- **What is expected**
Set down exactly the lines below between the line holding "Here we assume" and the line holding "problem has been", inclusive; no other line belongs in the answer.

START Records supplied

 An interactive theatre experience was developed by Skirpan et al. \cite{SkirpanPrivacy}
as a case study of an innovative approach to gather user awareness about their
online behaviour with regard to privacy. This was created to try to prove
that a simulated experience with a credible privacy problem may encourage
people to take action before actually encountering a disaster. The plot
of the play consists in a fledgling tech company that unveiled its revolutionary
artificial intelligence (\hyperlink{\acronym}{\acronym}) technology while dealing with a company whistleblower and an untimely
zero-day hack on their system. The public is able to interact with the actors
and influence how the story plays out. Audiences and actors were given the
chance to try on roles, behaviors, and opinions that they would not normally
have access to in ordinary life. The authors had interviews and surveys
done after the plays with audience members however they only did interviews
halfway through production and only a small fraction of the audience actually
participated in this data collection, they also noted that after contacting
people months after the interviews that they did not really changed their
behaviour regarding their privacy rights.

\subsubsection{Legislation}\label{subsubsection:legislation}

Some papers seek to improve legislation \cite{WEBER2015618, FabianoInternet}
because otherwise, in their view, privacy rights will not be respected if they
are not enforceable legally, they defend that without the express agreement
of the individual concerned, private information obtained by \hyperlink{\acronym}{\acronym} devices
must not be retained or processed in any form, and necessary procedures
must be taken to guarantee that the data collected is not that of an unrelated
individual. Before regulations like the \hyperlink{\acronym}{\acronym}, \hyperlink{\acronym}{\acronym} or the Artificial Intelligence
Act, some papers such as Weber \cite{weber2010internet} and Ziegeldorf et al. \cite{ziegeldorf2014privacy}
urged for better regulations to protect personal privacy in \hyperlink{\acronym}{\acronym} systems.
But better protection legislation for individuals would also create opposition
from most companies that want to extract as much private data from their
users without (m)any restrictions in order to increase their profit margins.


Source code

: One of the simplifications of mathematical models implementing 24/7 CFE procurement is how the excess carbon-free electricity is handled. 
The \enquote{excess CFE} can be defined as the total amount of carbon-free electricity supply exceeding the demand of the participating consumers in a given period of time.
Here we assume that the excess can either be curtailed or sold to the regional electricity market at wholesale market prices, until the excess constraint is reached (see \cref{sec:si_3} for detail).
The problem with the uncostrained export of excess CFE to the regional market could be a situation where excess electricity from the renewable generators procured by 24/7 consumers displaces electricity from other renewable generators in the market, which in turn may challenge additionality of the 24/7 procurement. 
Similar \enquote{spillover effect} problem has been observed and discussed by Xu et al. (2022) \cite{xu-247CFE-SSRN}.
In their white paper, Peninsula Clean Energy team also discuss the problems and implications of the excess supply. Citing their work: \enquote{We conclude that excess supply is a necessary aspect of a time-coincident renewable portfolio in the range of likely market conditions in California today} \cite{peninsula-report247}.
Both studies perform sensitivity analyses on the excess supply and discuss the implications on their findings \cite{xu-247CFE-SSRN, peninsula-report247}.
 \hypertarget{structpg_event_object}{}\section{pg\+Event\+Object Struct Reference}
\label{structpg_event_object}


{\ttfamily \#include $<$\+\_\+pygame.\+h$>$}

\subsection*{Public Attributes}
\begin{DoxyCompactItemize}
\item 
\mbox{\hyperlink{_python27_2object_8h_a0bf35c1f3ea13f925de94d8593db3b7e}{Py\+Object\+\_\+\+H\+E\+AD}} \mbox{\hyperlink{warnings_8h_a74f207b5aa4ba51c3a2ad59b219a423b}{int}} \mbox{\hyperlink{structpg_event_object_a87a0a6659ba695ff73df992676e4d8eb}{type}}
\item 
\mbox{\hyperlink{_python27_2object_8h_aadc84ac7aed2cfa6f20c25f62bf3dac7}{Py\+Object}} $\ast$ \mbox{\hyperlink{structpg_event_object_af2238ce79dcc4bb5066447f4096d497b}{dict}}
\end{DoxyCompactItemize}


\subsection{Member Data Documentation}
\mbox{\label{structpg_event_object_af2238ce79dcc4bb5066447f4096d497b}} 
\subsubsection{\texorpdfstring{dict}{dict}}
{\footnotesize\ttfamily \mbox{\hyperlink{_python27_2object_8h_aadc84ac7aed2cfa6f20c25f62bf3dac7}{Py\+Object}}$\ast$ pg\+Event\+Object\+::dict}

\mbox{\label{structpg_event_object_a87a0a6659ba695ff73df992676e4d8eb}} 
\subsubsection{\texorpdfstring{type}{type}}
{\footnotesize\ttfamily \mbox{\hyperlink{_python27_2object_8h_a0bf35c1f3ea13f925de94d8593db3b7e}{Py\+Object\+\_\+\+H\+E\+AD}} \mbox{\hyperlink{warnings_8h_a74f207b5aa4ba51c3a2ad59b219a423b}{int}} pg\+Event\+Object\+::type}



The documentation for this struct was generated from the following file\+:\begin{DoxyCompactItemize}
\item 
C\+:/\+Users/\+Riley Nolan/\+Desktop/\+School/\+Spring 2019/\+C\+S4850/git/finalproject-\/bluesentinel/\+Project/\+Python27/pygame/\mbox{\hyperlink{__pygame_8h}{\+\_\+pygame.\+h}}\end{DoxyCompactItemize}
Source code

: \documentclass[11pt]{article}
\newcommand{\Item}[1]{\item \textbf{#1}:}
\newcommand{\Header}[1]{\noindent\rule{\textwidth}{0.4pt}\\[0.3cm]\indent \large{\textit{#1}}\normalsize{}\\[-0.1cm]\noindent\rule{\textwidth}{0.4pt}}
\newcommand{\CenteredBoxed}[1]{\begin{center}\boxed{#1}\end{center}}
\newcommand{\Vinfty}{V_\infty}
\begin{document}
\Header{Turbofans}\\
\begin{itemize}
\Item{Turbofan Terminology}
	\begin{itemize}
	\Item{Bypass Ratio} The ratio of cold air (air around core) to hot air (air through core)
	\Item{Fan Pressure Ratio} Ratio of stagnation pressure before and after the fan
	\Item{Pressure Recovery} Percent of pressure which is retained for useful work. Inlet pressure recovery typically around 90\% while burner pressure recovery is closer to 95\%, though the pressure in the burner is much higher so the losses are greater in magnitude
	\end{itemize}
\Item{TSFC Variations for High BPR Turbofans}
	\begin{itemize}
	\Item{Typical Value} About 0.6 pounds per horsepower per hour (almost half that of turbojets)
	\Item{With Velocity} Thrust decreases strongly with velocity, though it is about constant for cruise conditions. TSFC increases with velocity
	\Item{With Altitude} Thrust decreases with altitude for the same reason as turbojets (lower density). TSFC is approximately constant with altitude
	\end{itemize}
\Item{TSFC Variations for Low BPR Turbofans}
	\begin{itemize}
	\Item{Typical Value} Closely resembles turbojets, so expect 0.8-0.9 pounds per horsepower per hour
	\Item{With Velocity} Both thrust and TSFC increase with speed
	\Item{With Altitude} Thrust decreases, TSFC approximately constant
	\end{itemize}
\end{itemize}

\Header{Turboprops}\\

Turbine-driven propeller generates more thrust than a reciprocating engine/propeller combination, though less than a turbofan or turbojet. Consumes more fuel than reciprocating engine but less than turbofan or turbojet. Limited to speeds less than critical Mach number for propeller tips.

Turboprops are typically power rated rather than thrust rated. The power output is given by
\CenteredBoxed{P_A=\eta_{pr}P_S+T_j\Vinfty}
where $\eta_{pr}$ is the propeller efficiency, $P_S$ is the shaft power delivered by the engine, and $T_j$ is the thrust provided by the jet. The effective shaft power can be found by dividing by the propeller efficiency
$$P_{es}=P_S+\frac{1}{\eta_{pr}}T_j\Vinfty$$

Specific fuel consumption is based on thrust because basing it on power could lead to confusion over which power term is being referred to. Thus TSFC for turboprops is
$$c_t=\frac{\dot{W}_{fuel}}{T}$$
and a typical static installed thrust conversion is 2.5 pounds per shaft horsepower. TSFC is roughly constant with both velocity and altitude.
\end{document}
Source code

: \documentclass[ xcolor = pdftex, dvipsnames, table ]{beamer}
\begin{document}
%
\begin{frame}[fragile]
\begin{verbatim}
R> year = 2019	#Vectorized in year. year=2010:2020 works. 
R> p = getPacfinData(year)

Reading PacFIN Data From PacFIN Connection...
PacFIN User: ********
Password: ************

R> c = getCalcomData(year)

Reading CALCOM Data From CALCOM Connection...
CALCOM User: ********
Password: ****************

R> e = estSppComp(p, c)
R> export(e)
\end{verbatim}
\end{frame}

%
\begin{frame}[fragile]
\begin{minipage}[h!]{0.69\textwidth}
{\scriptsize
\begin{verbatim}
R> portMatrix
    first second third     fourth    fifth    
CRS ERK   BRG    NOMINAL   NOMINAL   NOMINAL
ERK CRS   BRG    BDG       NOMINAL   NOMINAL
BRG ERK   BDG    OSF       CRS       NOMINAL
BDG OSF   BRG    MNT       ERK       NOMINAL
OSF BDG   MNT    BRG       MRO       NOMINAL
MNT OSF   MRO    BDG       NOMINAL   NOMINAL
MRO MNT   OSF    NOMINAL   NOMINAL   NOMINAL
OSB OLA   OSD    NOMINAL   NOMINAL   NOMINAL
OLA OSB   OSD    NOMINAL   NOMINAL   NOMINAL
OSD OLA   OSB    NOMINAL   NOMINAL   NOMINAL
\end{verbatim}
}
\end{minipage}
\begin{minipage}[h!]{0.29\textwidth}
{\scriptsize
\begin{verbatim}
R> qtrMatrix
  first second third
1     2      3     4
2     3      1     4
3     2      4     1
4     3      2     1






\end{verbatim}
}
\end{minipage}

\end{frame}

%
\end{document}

END Records supplied

- **Result below**
Here we assume that the excess can either be curtailed or sold to the regional electricity market at wholesale market prices, until the excess constraint is reached (see \cref{sec:si_3} for detail).
The problem with the uncostrained export of excess CFE to the regional market could be a situation where excess electricity from the renewable generators procured by 24/7 consumers displaces electricity from other renewable generators in the market, which in turn may challenge additionality of the 24/7 procurement. 
Similar \enquote{spillover effect} problem has been observed and discussed by Xu et al. (2022) \cite{xu-247CFE-SSRN}.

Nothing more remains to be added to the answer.